## Aim of the task
Restate the records in their entirety, word for word.

Records shown Start Marker

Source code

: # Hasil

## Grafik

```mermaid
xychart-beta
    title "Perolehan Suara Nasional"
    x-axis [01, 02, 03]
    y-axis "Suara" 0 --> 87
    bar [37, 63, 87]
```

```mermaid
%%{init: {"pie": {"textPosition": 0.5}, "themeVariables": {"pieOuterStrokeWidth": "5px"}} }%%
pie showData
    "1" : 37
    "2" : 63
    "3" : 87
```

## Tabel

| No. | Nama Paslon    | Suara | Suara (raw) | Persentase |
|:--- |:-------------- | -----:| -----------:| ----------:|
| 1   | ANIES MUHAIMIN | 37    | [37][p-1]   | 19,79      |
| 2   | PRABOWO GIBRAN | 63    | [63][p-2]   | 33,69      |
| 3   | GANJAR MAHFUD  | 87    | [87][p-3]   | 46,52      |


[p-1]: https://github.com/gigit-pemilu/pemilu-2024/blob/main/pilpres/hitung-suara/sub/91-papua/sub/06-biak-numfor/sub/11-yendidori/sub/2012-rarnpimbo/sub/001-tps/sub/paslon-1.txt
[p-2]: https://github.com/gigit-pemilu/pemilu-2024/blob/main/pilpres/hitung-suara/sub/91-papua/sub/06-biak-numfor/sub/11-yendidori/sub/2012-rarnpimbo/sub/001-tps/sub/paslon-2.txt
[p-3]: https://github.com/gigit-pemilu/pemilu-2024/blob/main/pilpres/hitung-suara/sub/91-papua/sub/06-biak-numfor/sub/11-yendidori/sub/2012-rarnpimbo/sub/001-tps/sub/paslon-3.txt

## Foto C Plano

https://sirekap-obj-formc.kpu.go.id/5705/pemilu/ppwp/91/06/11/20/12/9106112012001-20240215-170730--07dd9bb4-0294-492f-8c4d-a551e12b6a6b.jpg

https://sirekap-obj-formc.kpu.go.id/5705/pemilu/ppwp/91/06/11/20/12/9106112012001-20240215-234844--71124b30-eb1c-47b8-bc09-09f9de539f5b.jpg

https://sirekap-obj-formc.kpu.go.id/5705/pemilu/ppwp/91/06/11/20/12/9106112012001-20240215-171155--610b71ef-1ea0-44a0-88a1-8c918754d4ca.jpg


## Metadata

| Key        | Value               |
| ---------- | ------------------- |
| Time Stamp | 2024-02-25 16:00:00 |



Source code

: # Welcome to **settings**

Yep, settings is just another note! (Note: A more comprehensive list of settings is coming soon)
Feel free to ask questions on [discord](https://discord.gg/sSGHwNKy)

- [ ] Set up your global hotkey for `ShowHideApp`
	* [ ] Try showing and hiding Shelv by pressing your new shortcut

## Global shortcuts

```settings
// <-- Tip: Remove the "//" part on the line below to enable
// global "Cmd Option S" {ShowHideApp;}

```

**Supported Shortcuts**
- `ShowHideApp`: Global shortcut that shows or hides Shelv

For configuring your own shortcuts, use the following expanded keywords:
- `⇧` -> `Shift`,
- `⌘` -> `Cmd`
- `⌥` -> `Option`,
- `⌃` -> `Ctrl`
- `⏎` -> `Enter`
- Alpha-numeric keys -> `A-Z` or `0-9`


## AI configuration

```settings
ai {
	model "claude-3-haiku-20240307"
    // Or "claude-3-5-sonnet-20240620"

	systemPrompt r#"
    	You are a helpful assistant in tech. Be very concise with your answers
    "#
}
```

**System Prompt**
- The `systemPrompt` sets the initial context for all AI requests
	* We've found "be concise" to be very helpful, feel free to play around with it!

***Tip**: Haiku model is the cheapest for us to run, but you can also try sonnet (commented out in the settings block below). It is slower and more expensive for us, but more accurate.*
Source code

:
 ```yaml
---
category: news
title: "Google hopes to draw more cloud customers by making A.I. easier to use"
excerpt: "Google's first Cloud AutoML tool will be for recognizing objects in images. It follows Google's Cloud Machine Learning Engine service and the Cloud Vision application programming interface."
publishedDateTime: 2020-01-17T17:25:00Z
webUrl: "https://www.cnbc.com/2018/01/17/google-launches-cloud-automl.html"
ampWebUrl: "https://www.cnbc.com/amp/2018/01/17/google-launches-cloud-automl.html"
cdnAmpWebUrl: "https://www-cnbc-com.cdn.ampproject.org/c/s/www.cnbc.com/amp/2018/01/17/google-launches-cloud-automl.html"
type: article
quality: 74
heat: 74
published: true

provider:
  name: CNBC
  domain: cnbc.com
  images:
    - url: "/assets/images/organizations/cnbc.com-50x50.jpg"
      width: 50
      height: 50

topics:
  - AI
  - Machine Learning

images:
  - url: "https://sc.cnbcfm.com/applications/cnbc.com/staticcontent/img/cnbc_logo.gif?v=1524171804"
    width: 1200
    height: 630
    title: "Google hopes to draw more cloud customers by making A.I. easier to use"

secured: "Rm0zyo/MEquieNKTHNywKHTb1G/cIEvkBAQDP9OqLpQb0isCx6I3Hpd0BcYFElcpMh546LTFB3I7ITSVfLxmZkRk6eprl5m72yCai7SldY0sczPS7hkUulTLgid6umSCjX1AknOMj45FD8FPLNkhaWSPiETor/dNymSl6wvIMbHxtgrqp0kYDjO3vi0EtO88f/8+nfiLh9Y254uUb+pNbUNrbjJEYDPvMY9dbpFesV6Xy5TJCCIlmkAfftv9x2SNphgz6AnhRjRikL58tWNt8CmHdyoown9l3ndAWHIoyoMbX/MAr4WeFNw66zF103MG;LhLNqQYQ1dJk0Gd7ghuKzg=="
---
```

Records shown End Marker

## Solution for this exercise
Source code

: # Hasil

## Grafik

```mermaid
xychart-beta
    title "Perolehan Suara Nasional"
    x-axis [01, 02, 03]
    y-axis "Suara" 0 --> 87
    bar [37, 63, 87]
```

```mermaid
%%{init: {"pie": {"textPosition": 0.5}, "themeVariables": {"pieOuterStrokeWidth": "5px"}} }%%
pie showData
    "1" : 37
    "2" : 63
    "3" : 87
```

## Tabel

| No. | Nama Paslon    | Suara | Suara (raw) | Persentase |
|:--- |:-------------- | -----:| -----------:| ----------:|
| 1   | ANIES MUHAIMIN | 37    | [37][p-1]   | 19,79      |
| 2   | PRABOWO GIBRAN | 63    | [63][p-2]   | 33,69      |
| 3   | GANJAR MAHFUD  | 87    | [87][p-3]   | 46,52      |


[p-1]: https://github.com/gigit-pemilu/pemilu-2024/blob/main/pilpres/hitung-suara/sub/91-papua/sub/06-biak-numfor/sub/11-yendidori/sub/2012-rarnpimbo/sub/001-tps/sub/paslon-1.txt
[p-2]: https://github.com/gigit-pemilu/pemilu-2024/blob/main/pilpres/hitung-suara/sub/91-papua/sub/06-biak-numfor/sub/11-yendidori/sub/2012-rarnpimbo/sub/001-tps/sub/paslon-2.txt
[p-3]: https://github.com/gigit-pemilu/pemilu-2024/blob/main/pilpres/hitung-suara/sub/91-papua/sub/06-biak-numfor/sub/11-yendidori/sub/2012-rarnpimbo/sub/001-tps/sub/paslon-3.txt

## Foto C Plano

https://sirekap-obj-formc.kpu.go.id/5705/pemilu/ppwp/91/06/11/20/12/9106112012001-20240215-170730--07dd9bb4-0294-492f-8c4d-a551e12b6a6b.jpg

https://sirekap-obj-formc.kpu.go.id/5705/pemilu/ppwp/91/06/11/20/12/9106112012001-20240215-234844--71124b30-eb1c-47b8-bc09-09f9de539f5b.jpg

https://sirekap-obj-formc.kpu.go.id/5705/pemilu/ppwp/91/06/11/20/12/9106112012001-20240215-171155--610b71ef-1ea0-44a0-88a1-8c918754d4ca.jpg


## Metadata

| Key        | Value               |
| ---------- | ------------------- |
| Time Stamp | 2024-02-25 16:00:00 |



Source code

: # Welcome to **settings**

Yep, settings is just another note! (Note: A more comprehensive list of settings is coming soon)
Feel free to ask questions on [discord](https://discord.gg/sSGHwNKy)

- [ ] Set up your global hotkey for `ShowHideApp`
	* [ ] Try showing and hiding Shelv by pressing your new shortcut

## Global shortcuts

```settings
// <-- Tip: Remove the "//" part on the line below to enable
// global "Cmd Option S" {ShowHideApp;}

```

**Supported Shortcuts**
- `ShowHideApp`: Global shortcut that shows or hides Shelv

For configuring your own shortcuts, use the following expanded keywords:
- `⇧` -> `Shift`,
- `⌘` -> `Cmd`
- `⌥` -> `Option`,
- `⌃` -> `Ctrl`
- `⏎` -> `Enter`
- Alpha-numeric keys -> `A-Z` or `0-9`


## AI configuration

```settings
ai {
	model "claude-3-haiku-20240307"
    // Or "claude-3-5-sonnet-20240620"

	systemPrompt r#"
    	You are a helpful assistant in tech. Be very concise with your answers
    "#
}
```

**System Prompt**
- The `systemPrompt` sets the initial context for all AI requests
	* We've found "be concise" to be very helpful, feel free to play around with it!

***Tip**: Haiku model is the cheapest for us to run, but you can also try sonnet (commented out in the settings block below). It is slower and more expensive for us, but more accurate.*
Source code

:
 ```yaml
---
category: news
title: "Google hopes to draw more cloud customers by making A.I. easier to use"
excerpt: "Google's first Cloud AutoML tool will be for recognizing objects in images. It follows Google's Cloud Machine Learning Engine service and the Cloud Vision application programming interface."
publishedDateTime: 2020-01-17T17:25:00Z
webUrl: "https://www.cnbc.com/2018/01/17/google-launches-cloud-automl.html"
ampWebUrl: "https://www.cnbc.com/amp/2018/01/17/google-launches-cloud-automl.html"
cdnAmpWebUrl: "https://www-cnbc-com.cdn.ampproject.org/c/s/www.cnbc.com/amp/2018/01/17/google-launches-cloud-automl.html"
type: article
quality: 74
heat: 74
published: true

provider:
  name: CNBC
  domain: cnbc.com
  images:
    - url: "/assets/images/organizations/cnbc.com-50x50.jpg"
      width: 50
      height: 50

topics:
  - AI
  - Machine Learning

images:
  - url: "https://sc.cnbcfm.com/applications/cnbc.com/staticcontent/img/cnbc_logo.gif?v=1524171804"
    width: 1200
    height: 630
    title: "Google hopes to draw more cloud customers by making A.I. easier to use"

secured: "Rm0zyo/MEquieNKTHNywKHTb1G/cIEvkBAQDP9OqLpQb0isCx6I3Hpd0BcYFElcpMh546LTFB3I7ITSVfLxmZkRk6eprl5m72yCai7SldY0sczPS7hkUulTLgid6umSCjX1AknOMj45FD8FPLNkhaWSPiETor/dNymSl6wvIMbHxtgrqp0kYDjO3vi0EtO88f/8+nfiLh9Y254uUb+pNbUNrbjJEYDPvMY9dbpFesV6Xy5TJCCIlmkAfftv9x2SNphgz6AnhRjRikL58tWNt8CmHdyoown9l3ndAWHIoyoMbX/MAr4WeFNw66zF103MG;LhLNqQYQ1dJk0Gd7ghuKzg=="
---
```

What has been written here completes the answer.